===== DATA SUPPLIED =====

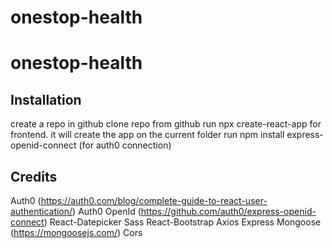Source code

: # onestop-health

# onestop-health

## Installation
 create a repo in github
 clone repo from github
 run npx create-react-app for frontend. it will create the app on the current folder
 run npm install express-openid-connect (for auth0 connection)


 ## Credits
 Auth0 (https://auth0.com/blog/complete-guide-to-react-user-authentication/)
 Auth0 OpenId (https://github.com/auth0/express-openid-connect)
 React-Datepicker
 Sass
 React-Bootstrap
 Axios
 Express
 Mongoose (https://mongoosejs.com/)
 Cors
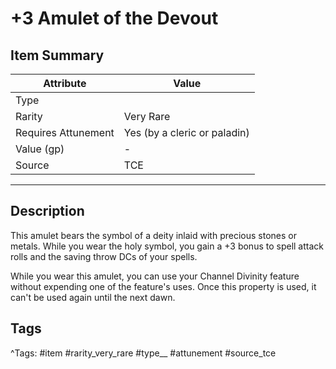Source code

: # +3 Amulet of the Devout

## Item Summary

| Attribute            | Value                        |
|----------------------|------------------------------|
| Type                 |   |
| Rarity               | Very Rare             |
| Requires Attunement  | Yes (by a cleric or paladin)                |
| Value (gp)           | -    |
| Source               | TCE |

---

## Description

This amulet bears the symbol of a deity inlaid with precious stones or metals. While you wear the holy symbol, you gain a +3 bonus to spell attack rolls and the saving throw DCs of your spells.

While you wear this amulet, you can use your Channel Divinity feature without expending one of the feature's uses. Once this property is used, it can't be used again until the next dawn.

## Tags

^Tags: #item #rarity_very_rare #type__ #attunement #source_tce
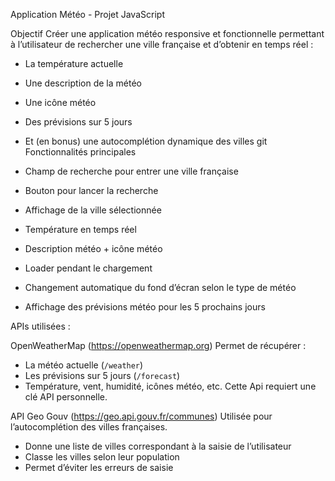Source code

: Application Météo - Projet JavaScript

Objectif
Créer une application météo responsive et fonctionnelle permettant à l’utilisateur de rechercher une ville française et d’obtenir en temps réel :
- La température actuelle
- Une description de la météo
- Une icône météo
- Des prévisions sur 5 jours
- Et (en bonus) une autocomplétion dynamique des villes
git 
Fonctionnalités principales

- Champ de recherche pour entrer une ville française
- Bouton pour lancer la recherche
- Affichage de la ville sélectionnée
- Température en temps réel
- Description météo + icône météo
- Loader pendant le chargement
- Changement automatique du fond d’écran selon le type de météo
- Affichage des prévisions météo pour les 5 prochains jours

APIs utilisées :

OpenWeatherMap (https://openweathermap.org)
Permet de récupérer :
- La météo actuelle (`/weather`)
- Les prévisions sur 5 jours (`/forecast`)
- Température, vent, humidité, icônes météo, etc.
Cette Api requiert une clé API personnelle.


API Geo Gouv (https://geo.api.gouv.fr/communes)
Utilisée pour l’autocomplétion des villes françaises.
- Donne une liste de villes correspondant à la saisie de l’utilisateur
- Classe les villes selon leur population
- Permet d’éviter les erreurs de saisie
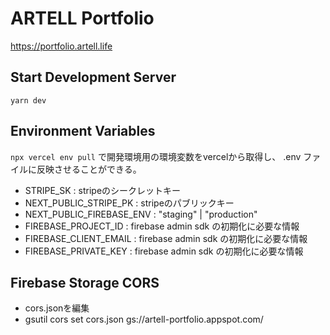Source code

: ARTELL Portfolio
===

https://portfolio.artell.life

## Start Development Server

`yarn dev`

## Environment Variables

`npx vercel env pull` で開発環境用の環境変数をvercelから取得し、 .env ファイルに反映させることができる。

- STRIPE_SK : stripeのシークレットキー
- NEXT_PUBLIC_STRIPE_PK : stripeのパブリックキー
- NEXT_PUBLIC_FIREBASE_ENV : "staging" | "production"
- FIREBASE_PROJECT_ID : firebase admin sdk の初期化に必要な情報
- FIREBASE_CLIENT_EMAIL : firebase admin sdk の初期化に必要な情報
- FIREBASE_PRIVATE_KEY : firebase admin sdk の初期化に必要な情報


## Firebase Storage CORS

- cors.jsonを編集
- gsutil cors set cors.json gs://artell-portfolio.appspot.com/
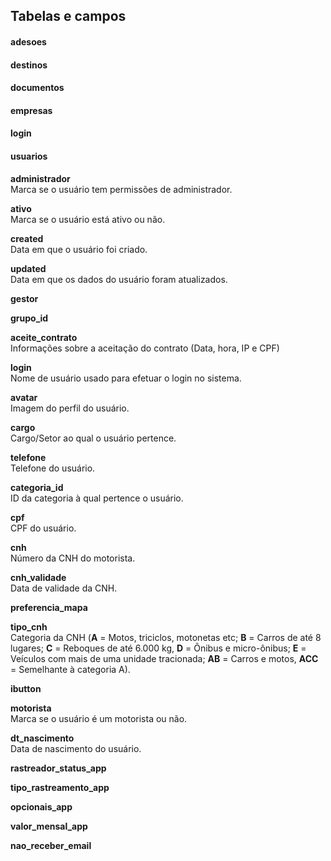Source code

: ## Tabelas e campos

#### adesoes

#### destinos

#### documentos

#### empresas

#### login

#### usuarios
**administrador**  
  Marca se o usuário tem permissões de administrador.

**ativo**  
  Marca se o usuário está ativo ou não.

**created**  
  Data em que o usuário foi criado.  

**updated**  
  Data em que os dados do usuário foram atualizados.

**gestor**  


**grupo_id**  


**aceite_contrato**  
Informações sobre a aceitação do contrato (Data, hora, IP e CPF)

**login**  
Nome de usuário usado para efetuar o login no sistema.

**avatar**  
Imagem do perfil do usuário.

**cargo**  
Cargo/Setor ao qual o usuário pertence.

**telefone**  
Telefone do usuário.

**categoria_id**  
ID da categoria à qual pertence o usuário.

**cpf**  
CPF do usuário.

**cnh**  
Número da CNH do motorista.

**cnh_validade**  
Data de validade da CNH.

**preferencia_mapa**  


**tipo_cnh**  
  Categoria da CNH (**A** = Motos, triciclos, motonetas etc; **B** = Carros de até 8 lugares; **C** = Reboques de até 6.000     kg, **D** = Ônibus e micro-ônibus; **E** = Veículos com mais de uma unidade tracionada; **AB** = Carros e motos, **ACC** =   Semelhante à categoria A).

**ibutton**  


**motorista**  
Marca se o usuário é um motorista ou não.

**dt_nascimento**  
Data de nascimento do usuário.

**rastreador_status_app**  


**tipo_rastreamento_app**  


**opcionais_app**  


**valor_mensal_app**  


**nao_receber_email**  


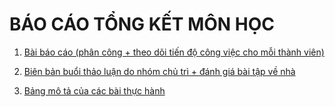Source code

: # BÁO CÁO TỔNG KẾT MÔN HỌC
1. [Bài báo cáo  (phân công + theo dõi tiến độ công việc cho mỗi thành viên)](./Seminar/README.md)

2. [Biên bản buổi thảo luận do nhóm chủ trì + đánh giá bài tập về nhà](./Seminar/README.md)
3. [Bảng mô tả của các bài thực hành](./)
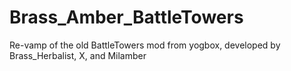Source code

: # Brass_Amber_BattleTowers
Re-vamp of the old BattleTowers mod from yogbox, developed by Brass_Herbalist, X, and Milamber
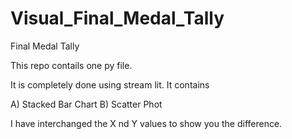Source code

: # Visual_Final_Medal_Tally
Final Medal Tally

This repo contails one py file.

It is completely done using stream lit. It contains 

A) Stacked Bar Chart
B) Scatter Phot

I have interchanged the X nd Y values to show you the difference. 
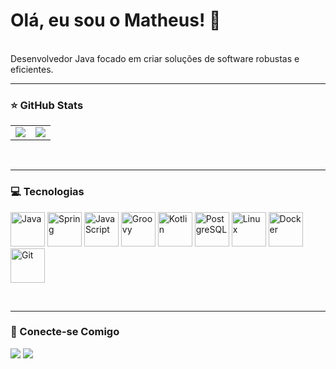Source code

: # Olá, eu sou o Matheus! 👋
<br>
Desenvolvedor Java focado em criar soluções de software robustas e eficientes.
<br>

---

### ⭐ GitHub Stats
<table align="center">
  <tr>
    <td align="center">
      <img src="https://github-readme-stats.vercel.app/api?username=Matheus-Nisholas&show_icons=true&theme=dracula&include_all_commits=true&count_private=true"/>
    </td>
    <td align="center">
      <img src="https://github-readme-stats.vercel.app/api/top-langs/?username=Matheus-Nisholas&layout=compact&langs_count=7&theme=dracula"/>
    </td>
  </tr>
</table>

<br>

---

### 💻 Tecnologias
<p align="left">
    <img src="https://cdn.jsdelivr.net/gh/devicons/devicon/icons/java/java-original-wordmark.svg" alt="Java" width="55" height="55"/>
    <img src="https://cdn.jsdelivr.net/gh/devicons/devicon/icons/spring/spring-original-wordmark.svg" alt="Spring" width="55" height="55"/>
    <img src="https://cdn.jsdelivr.net/gh/devicons/devicon/icons/javascript/javascript-original.svg" alt="JavaScript" width="55" height="55"/>
    <img src="https://cdn.jsdelivr.net/gh/devicons/devicon/icons/groovy/groovy-original.svg" alt="Groovy" width="55" height="55"/>
    <img src="https://cdn.jsdelivr.net/gh/devicons/devicon/icons/kotlin/kotlin-original-wordmark.svg" alt="Kotlin" width="55" height="55"/>
    <img src="https://cdn.jsdelivr.net/gh/devicons/devicon/icons/postgresql/postgresql-original-wordmark.svg" alt="PostgreSQL" width="55" height="55"/>
    <img src="https://cdn.jsdelivr.net/gh/devicons/devicon/icons/linux/linux-original.svg" alt="Linux" width="55" height="55"/>
    <img src="https://cdn.jsdelivr.net/gh/devicons/devicon/icons/docker/docker-original-wordmark.svg" alt="Docker" width="55" height="55"/>
    <img src="https://cdn.jsdelivr.net/gh/devicons/devicon/icons/git/git-original-wordmark.svg" alt="Git" width="55" height="55"/>
</p>

<br>

---

### 🔗 Conecte-se Comigo
<p align="left">
  <a href="https://www.linkedin.com/in/nisholas-dev/" target="_blank"><img src="https://img.shields.io/badge/-LinkedIn-%230077B5?style=for-the-badge&logo=linkedin&logoColor=white" target="_blank"></a>
  <a href="mailto:nisholas.workspace@outlook.com"><img src="https://img.shields.io/badge/-Email-%230078D4?style=for-the-badge&logo=microsoft-outlook&logoColor=white" target="_blank"></a>
</p>
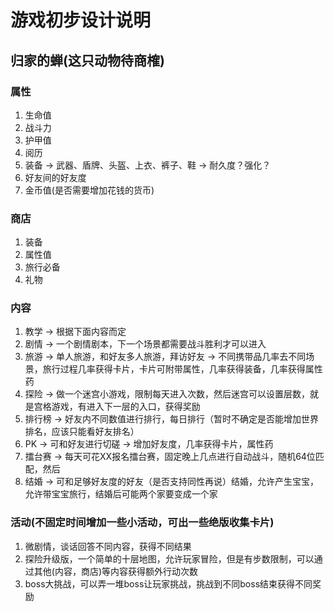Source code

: # 游戏初步设计说明

## 归家的蝉(这只动物待商榷)

### 属性
1. 生命值
1. 战斗力
1. 护甲值
1. 阅历
1. 装备 -> 武器、盾牌、头盔、上衣、裤子、鞋 -> 耐久度？强化？
1. 好友间的好友度
1. 金币值(是否需要增加花钱的货币)

### 商店
1. 装备
1. 属性值
1. 旅行必备
1. 礼物

### 内容
1. 教学 -> 根据下面内容而定
1. 剧情 -> 一个剧情剧本，下一个场景都需要战斗胜利才可以进入
1. 旅游 -> 单人旅游，和好友多人旅游，拜访好友 -> 不同携带品几率去不同场景，旅行过程几率获得卡片，卡片可附带属性，几率获得装备，几率获得属性药
1. 探险 -> 做一个迷宫小游戏，限制每天进入次数，然后迷宫可以设置层数，就是宫格游戏，有进入下一层的入口，获得奖励
1. 排行榜 -> 好友内不同数值进行排行，每日排行（暂时不确定是否能增加世界排名，应该只能看好友排名）
1. PK -> 可和好友进行切磋 -> 增加好友度，几率获得卡片，属性药
1. 擂台赛 -> 每天可花XX报名擂台赛，固定晚上几点进行自动战斗，随机64位匹配，然后
1. 结婚 -> 可和足够好友度的好友（是否支持同性再说）结婚，允许产生宝宝，允许带宝宝旅行，结婚后可能两个家要变成一个家

### 活动(不固定时间增加一些小活动，可出一些绝版收集卡片)
1. 微剧情，谈话回答不同内容，获得不同结果
1. 探险升级版，一个简单的十层地图，允许玩家冒险，但是有步数限制，可以通过其他(内容，商店)等内容获得额外行动次数
1. boss大挑战，可以弄一堆boss让玩家挑战，挑战到不同boss结束获得不同奖励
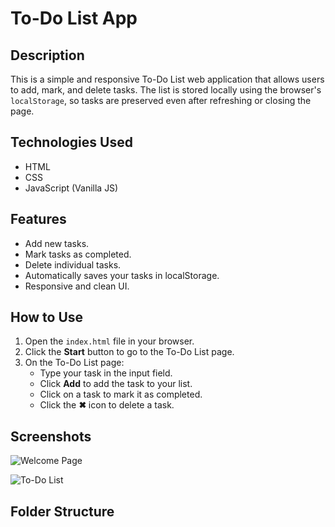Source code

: # To-Do List App

## Description
This is a simple and responsive To-Do List web application that allows users to add, mark, and delete tasks. The list is stored locally using the browser's `localStorage`, so tasks are preserved even after refreshing or closing the page.

## Technologies Used
- HTML
- CSS
- JavaScript (Vanilla JS)

## Features
- Add new tasks.
- Mark tasks as completed.
- Delete individual tasks.
- Automatically saves your tasks in localStorage.
- Responsive and clean UI.

## How to Use
1. Open the `index.html` file in your browser.
2. Click the **Start** button to go to the To-Do List page.
3. On the To-Do List page:
   - Type your task in the input field.
   - Click **Add** to add the task to your list.
   - Click on a task to mark it as completed.
   - Click the **✖** icon to delete a task.

## Screenshots

![Welcome Page](/screenshots/welcome.png)

![To-Do List](screenshots/todo.png)

## Folder Structure

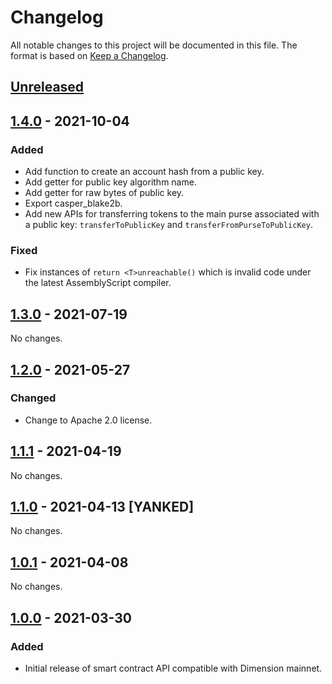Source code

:# Changelog

All notable changes to this project will be documented in this file.  The format is based on [Keep a Changelog].

[comment]: <> (Added:      new features)
[comment]: <> (Changed:    changes in existing functionality)
[comment]: <> (Deprecated: soon-to-be removed features)
[comment]: <> (Removed:    now removed features)
[comment]: <> (Fixed:      any bug fixes)
[comment]: <> (Security:   in case of vulnerabilities)



## [Unreleased]


## [1.4.0] - 2021-10-04

### Added
* Add function to create an account hash from a public key.
* Add getter for public key algorithm name.
* Add getter for raw bytes of public key.
* Export casper_blake2b.
* Add new APIs for transferring tokens to the main purse associated with a public key: `transferToPublicKey` and `transferFromPurseToPublicKey`.

### Fixed
* Fix instances of `return <T>unreachable()` which is invalid code under the latest AssemblyScript compiler.



## [1.3.0] - 2021-07-19

No changes.



## [1.2.0] - 2021-05-27

### Changed
* Change to Apache 2.0 license.



## [1.1.1] - 2021-04-19

No changes.



## [1.1.0] - 2021-04-13 [YANKED]

No changes.



## [1.0.1] - 2021-04-08

No changes.



## [1.0.0] - 2021-03-30

### Added
* Initial release of smart contract API compatible with Dimension mainnet.



[Keep a Changelog]: https://keepachangelog.com/en/1.0.0
[unreleased]: https://github.com/dimension-labs/dimension-node/compare/v1.4.0...dev
[1.4.0]: https://github.com/dimension-labs/dimension-node/compare/v1.3.0...v1.4.0
[1.3.0]: https://github.com/dimension-labs/dimension-node/compare/v1.2.0...v1.3.0
[1.2.0]: https://github.com/dimension-labs/dimension-node/compare/v1.1.1...v1.2.0
[1.1.1]: https://github.com/dimension-labs/dimension-node/compare/v1.0.1...v1.1.1
[1.1.0]: https://github.com/dimension-labs/dimension-node/compare/v1.0.1...v1.1.1
[1.0.1]: https://github.com/dimension-labs/dimension-node/compare/v1.0.0...v1.0.1
[1.0.0]: https://github.com/dimension-labs/dimension-node/releases/tag/v1.0.0
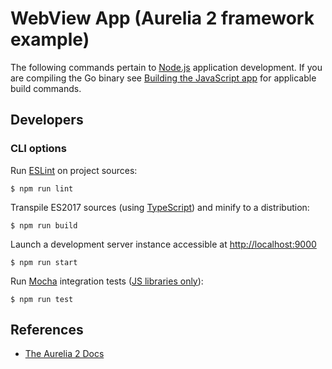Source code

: # WebView App (Aurelia 2 framework example)

The following commands pertain to [Node.js](https://nodejs.org) application development. If you are compiling the Go binary see [Building the JavaScript app](https://github.com/nuxy/go-webview-app-builder?tab=readme-ov-file#building-the-javascript-app) for applicable build commands.

## Developers

### CLI options

Run [ESLint](https://eslint.org) on project sources:

    $ npm run lint

Transpile ES2017 sources (using [TypeScript](https://www.typescriptlang.org/docs/handbook/compiler-options.html)) and minify to a distribution:

    $ npm run build

Launch a development server instance accessible at [http://localhost:9000](http://localhost:9000)

    $ npm run start

Run [Mocha](https://mochajs.org) integration tests ([JS libraries only](https://github.com/nuxy/go-webview-app-builder/tree/develop/app/src/lib)):

    $ npm run test

## References

- [The Aurelia 2 Docs](https://docs.aurelia.io)
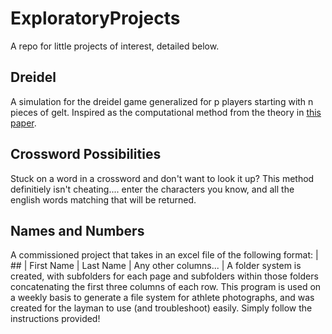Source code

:# ExploratoryProjects
A repo for little projects of interest, detailed below.

## Dreidel
A simulation for the dreidel game generalized for p players starting with n pieces of gelt.
Inspired as the computational method from the theory in [this paper](https://ac.els-cdn.com/S0196885805000886/1-s2.0-S0196885805000886-main.pdf?_tid=0ef4818e-e04b-11e7-959c-00000aab0f02&acdnat=1513200044_14cb7fd1b8109e6fdc935ce8ac3602e7).

## Crossword Possibilities
Stuck on a word in a crossword and don't want to look it up? This method definitiely isn't cheating.... enter the characters you know, and all the english words matching that will be returned.

## Names and Numbers
A commissioned project that takes in an excel file of the following format:
| ## | First Name | Last Name | Any other columns... | 
A folder system is created, with subfolders for each page and subfolders within those folders concatenating the first three columns of each row.
This program is used on a weekly basis to generate a file system for athlete photographs, and was created for the layman to use (and troubleshoot) easily. Simply follow the instructions provided!
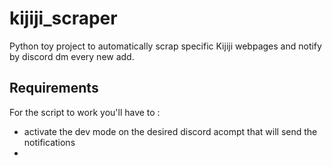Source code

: # kijiji_scraper
Python toy project to automatically scrap specific Kijiji webpages and notify by discord dm every new add.


## Requirements
For the script to work you'll have to :
- activate the dev mode on the desired discord acompt that will send the notifications
- 
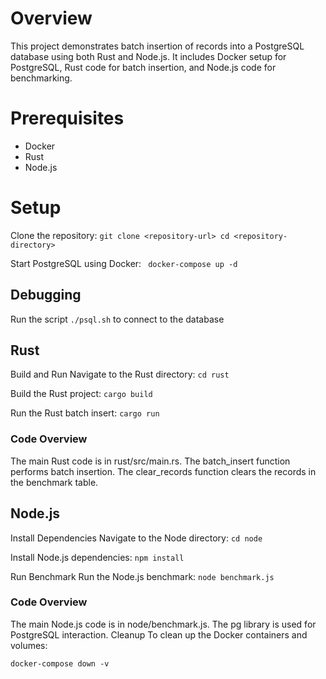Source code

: # Overview

This project demonstrates batch insertion of records into a PostgreSQL database using both Rust and Node.js. It includes Docker setup for PostgreSQL, Rust code for batch insertion, and Node.js code for benchmarking.

# Prerequisites
- Docker
- Rust
- Node.js

# Setup
Clone the repository: `git clone <repository-url> cd <repository-directory>`

Start PostgreSQL using Docker: ` docker-compose up -d`


## Debugging
Run the script `./psql.sh` to connect to the database

## Rust
Build and Run
Navigate to the Rust directory: `cd rust`

Build the Rust project: `cargo build`

Run the Rust batch insert: `cargo run`

### Code Overview
The main Rust code is in rust/src/main.rs.
The batch_insert function performs batch insertion.
The clear_records function clears the records in the benchmark table.

## Node.js
Install Dependencies
Navigate to the Node directory: `cd node`

Install Node.js dependencies: `npm install`

Run Benchmark
Run the Node.js benchmark: `node benchmark.js`

### Code Overview
The main Node.js code is in node/benchmark.js.
The pg library is used for PostgreSQL interaction.
Cleanup
To clean up the Docker containers and volumes:

`docker-compose down -v`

=====

### TASK TO COMPLETE
Return the number of lines in the material holding the string "usuário", and no other text.

### WORKED SOLUTION
12